It was also very interesting to hear from students about their research, learn what schools they were attending, hear about their goals and interests, and even exchange advice on how to improve our presentation abilities. The undergraduate poster session allowed me to develop my poster presentation skills and gain feedback, and connect with other people who are doing research in similar fields.
Highlight: Meeting an Alum, by Eddy Velazquez
Dr. Giovanni Fazio is a senior physicist at one of the most prestigious universities in the country, Harvard University, and an alum of St. Mary’s. The six of us from St. Mary’s who attended the APS meeting were able to talk with Dr. Fazio there. We heard about his experiences at our university when he attended in the 1950s, as well as the challenges he faced on his journey to earning a PhD and becoming an award-winning physicist.

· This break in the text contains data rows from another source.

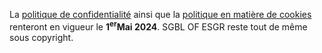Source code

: La [politique de confidentialité](https://github.com/SOFTWARE-JJP1114STUDIO/SGBL-OF-ESGR/blob/SGBL_OF_ESGR/privacy-policy.md) ainsi que la [politique en matière de cookies](https://github.com/SOFTWARE-JJP1114STUDIO/SGBL-OF-ESGR/blob/SGBL_OF_ESGR/cookie-policy.md) renteront en vigueur le **1<sup>er</sup>Mai 2024**. SGBL OF ESGR reste tout de même sous copyright.
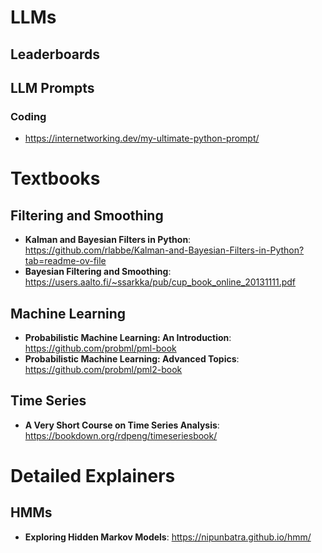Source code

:# LLMs

## Leaderboards


## LLM Prompts

### Coding

- https://internetworking.dev/my-ultimate-python-prompt/

# Textbooks

## Filtering and Smoothing

- **Kalman and Bayesian Filters in Python**: https://github.com/rlabbe/Kalman-and-Bayesian-Filters-in-Python?tab=readme-ov-file
- **Bayesian Filtering and Smoothing**: https://users.aalto.fi/~ssarkka/pub/cup_book_online_20131111.pdf

## Machine Learning

- **Probabilistic Machine Learning: An Introduction**: https://github.com/probml/pml-book
- **Probabilistic Machine Learning: Advanced Topics**: https://github.com/probml/pml2-book

## Time Series

- **A Very Short Course on Time Series Analysis**: https://bookdown.org/rdpeng/timeseriesbook/

# Detailed Explainers

## HMMs

- **Exploring Hidden Markov Models**: https://nipunbatra.github.io/hmm/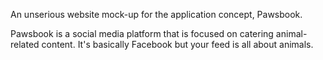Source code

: An unserious website mock-up for the application concept, Pawsbook.

Pawsbook is a social media platform that is focused on catering animal-related content. It's basically Facebook but your feed is all about animals. 

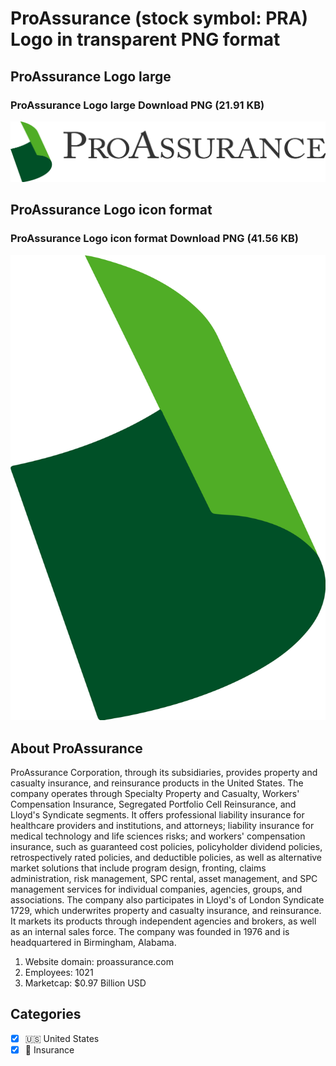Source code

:# ProAssurance (stock symbol: PRA) Logo in transparent PNG format

## ProAssurance Logo large

### ProAssurance Logo large Download PNG (21.91 KB)

![ProAssurance Logo large Download PNG (21.91 KB)](/img/orig/PRA_BIG-052823c8.png)

## ProAssurance Logo icon format

### ProAssurance Logo icon format Download PNG (41.56 KB)

![ProAssurance Logo icon format Download PNG (41.56 KB)](/img/orig/PRA-fdb7fecc.png)

## About ProAssurance

ProAssurance Corporation, through its subsidiaries, provides property and casualty insurance, and reinsurance products in the United States. The company operates through Specialty Property and Casualty, Workers' Compensation Insurance, Segregated Portfolio Cell Reinsurance, and Lloyd's Syndicate segments. It offers professional liability insurance for healthcare providers and institutions, and attorneys; liability insurance for medical technology and life sciences risks; and workers' compensation insurance, such as guaranteed cost policies, policyholder dividend policies, retrospectively rated policies, and deductible policies, as well as alternative market solutions that include program design, fronting, claims administration, risk management, SPC rental, asset management, and SPC management services for individual companies, agencies, groups, and associations. The company also participates in Lloyd's of London Syndicate 1729, which underwrites property and casualty insurance, and reinsurance. It markets its products through independent agencies and brokers, as well as an internal sales force. The company was founded in 1976 and is headquartered in Birmingham, Alabama.

1. Website domain: proassurance.com
2. Employees: 1021
3. Marketcap: $0.97 Billion USD


## Categories
- [x] 🇺🇸 United States
- [x] 🏦 Insurance
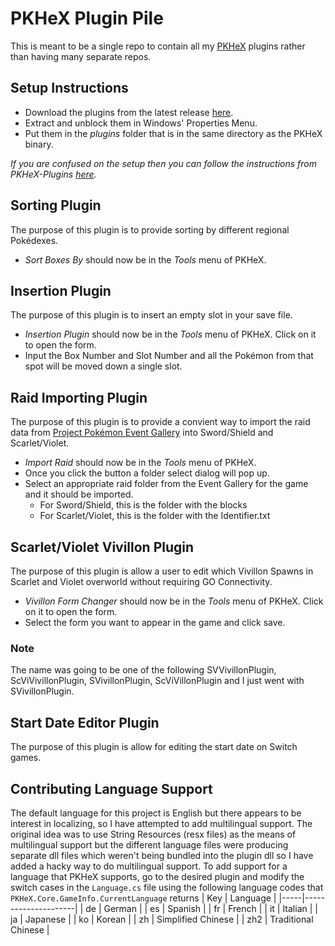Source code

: # PKHeX Plugin Pile
This is meant to be a single repo to contain all my [PKHeX](https://github.com/kwsch/PKHeX) plugins rather than having many separate repos.

## Setup Instructions
- Download the plugins from the latest release [here](https://github.com/foohyfooh/PKHeXPluginPile/releases/latest).
- Extract and unblock them in Windows' Properties Menu.
- Put them in the *plugins* folder that is in the same directory as the PKHeX binary.

*If you are confused on the setup then you can follow the instructions from PKHeX-Plugins [here](https://github.com/architdate/PKHeX-Plugins/wiki/Installing-PKHeX-Plugins).*

## Sorting Plugin
The purpose of this plugin is to provide sorting by different regional Pokédexes.
- *Sort Boxes By* should now be in the *Tools* menu of PKHeX.

## Insertion Plugin
The purpose of this plugin is to insert an empty slot in your save file.
- *Insertion Plugin* should now be in the *Tools* menu of PKHeX. Click on it to open the form.
- Input the Box Number and Slot Number and all the Pokémon from that spot will be moved down a single slot.

## Raid Importing Plugin
The purpose of this plugin is to provide a convient way to import the raid data from [Project Pokémon Event Gallery](https://github.com/projectpokemon/EventsGallery) into Sword/Shield and Scarlet/Violet.
- *Import Raid* should now be in the *Tools* menu of PKHeX.
- Once you click the button a folder select dialog will pop up.
- Select an appropriate raid folder from the Event Gallery for the game and it should be imported.
  - For Sword/Shield, this is the folder with the blocks
  - For Scarlet/Violet, this is the folder with the Identifier.txt

## Scarlet/Violet Vivillon Plugin
The purpose of this plugin is allow a user to edit which Vivillon Spawns in Scarlet and Violet overworld without requiring GO Connectivity.
- *Vivillon Form Changer* should now be in the *Tools* menu of PKHeX. Click on it to open the form.
- Select the form you want to appear in the game and click save.

### Note
The name was going to be one of the following SVVivillonPlugin, ScViVivillonPlugin, SVivillonPlugin, ScViVillonPlugin and I just went with SVivillonPlugin.

## Start Date Editor Plugin
The purpose of this plugin is allow for editing the start date on Switch games.

## Contributing Language Support
The default language for this project is English but there appears to be interest in localizing, so I have attempted to add multilingual support. The original idea was to use String Resources (resx files) as the means of multilingual support but the different language files were producing separate dll files which weren't being bundled into the plugin dll so I have added a hacky way to do multilingual support. To add support for a language that PKHeX supports, go to the desired plugin and modify the switch cases in the `Language.cs` file using the following language codes that `PKHeX.Core.GameInfo.CurrentLanguage` returns
| Key | Language            |
|-----|---------------------|
| de  | German              |
| es  | Spanish             |
| fr  | French              |
| it  | Italian             |
| ja  | Japanese            |
| ko  | Korean              |
| zh  | Simplified Chinese  |
| zh2 | Traditional Chinese |
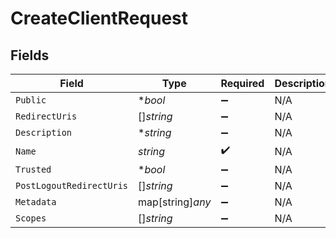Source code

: # CreateClientRequest


## Fields

| Field                    | Type                     | Required                 | Description              |
| ------------------------ | ------------------------ | ------------------------ | ------------------------ |
| `Public`                 | **bool*                  | :heavy_minus_sign:       | N/A                      |
| `RedirectUris`           | []*string*               | :heavy_minus_sign:       | N/A                      |
| `Description`            | **string*                | :heavy_minus_sign:       | N/A                      |
| `Name`                   | *string*                 | :heavy_check_mark:       | N/A                      |
| `Trusted`                | **bool*                  | :heavy_minus_sign:       | N/A                      |
| `PostLogoutRedirectUris` | []*string*               | :heavy_minus_sign:       | N/A                      |
| `Metadata`               | map[string]*any*         | :heavy_minus_sign:       | N/A                      |
| `Scopes`                 | []*string*               | :heavy_minus_sign:       | N/A                      |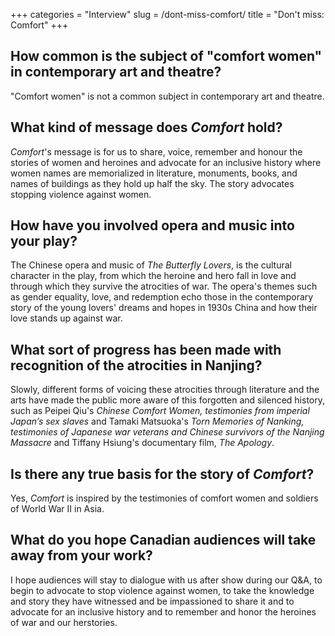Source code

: +++
categories = "Interview"
slug = /dont-miss-comfort/
title = "Don&#039;t miss: Comfort"
+++

## How common is the subject of "comfort women" in contemporary art and theatre? 

"Comfort women" is not a common subject in contemporary art and theatre.

## What kind of message does *Comfort* hold?

*Comfort*'s message is for us to share, voice, remember and honour the stories of women and heroines and advocate for an inclusive history where women names are memorialized in literature, monuments, books, and names of buildings as they hold up half the sky.  The story advocates stopping violence against women.

## How have you involved opera and music into your play?

The Chinese opera and music of *The Butterfly Lovers*, is the cultural character in the play, from which the heroine and hero fall in love and through which they survive the atrocities of war.  The opera's themes such as gender equality, love, and redemption echo those in the contemporary story of the young lovers' dreams and hopes in 1930s China and how their love stands up against war.

## What sort of progress has been made with recognition of the atrocities in Nanjing?

Slowly, different forms of voicing these atrocities through literature and the arts have made the public more aware of this forgotten and silenced history, such as Peipei Qiu's *Chinese Comfort Women, testimonies from imperial Japan’s sex slaves* and Tamaki Matsuoka's *Torn Memories of Nanking, testimonies of Japanese war veterans and Chinese survivors of the Nanjing Massacre* and Tiffany Hsiung's documentary film, *The Apology*.

## Is there any true basis for the story of *Comfort*?

Yes, *Comfort* is inspired by the testimonies of comfort women and soldiers of World War II in Asia.

## What do you hope Canadian audiences will take away from your work?

I hope audiences will stay to dialogue with us after show during our Q&A, to begin to advocate to stop violence against women, to take the knowledge and story they have witnessed and be impassioned to share it and to advocate for an inclusive history and to remember and honor the heroines of war and our herstories.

He offered us some good advice about graduate school and not giving up, even in the face of adversity.
I think it’s safe to say that every one of us enjoyed our time in Boston. We were able to learn more about fields within our interests, connect with other undergraduates who share similar goals, meet an alum from our university, and practice our presentation skills during the poster session. We are grateful for everyone that supported us and helped us to attend the conference. If you have an opportunity to attend an APS meeting as an undergrad, you should definitely take it—you will have the time of your life.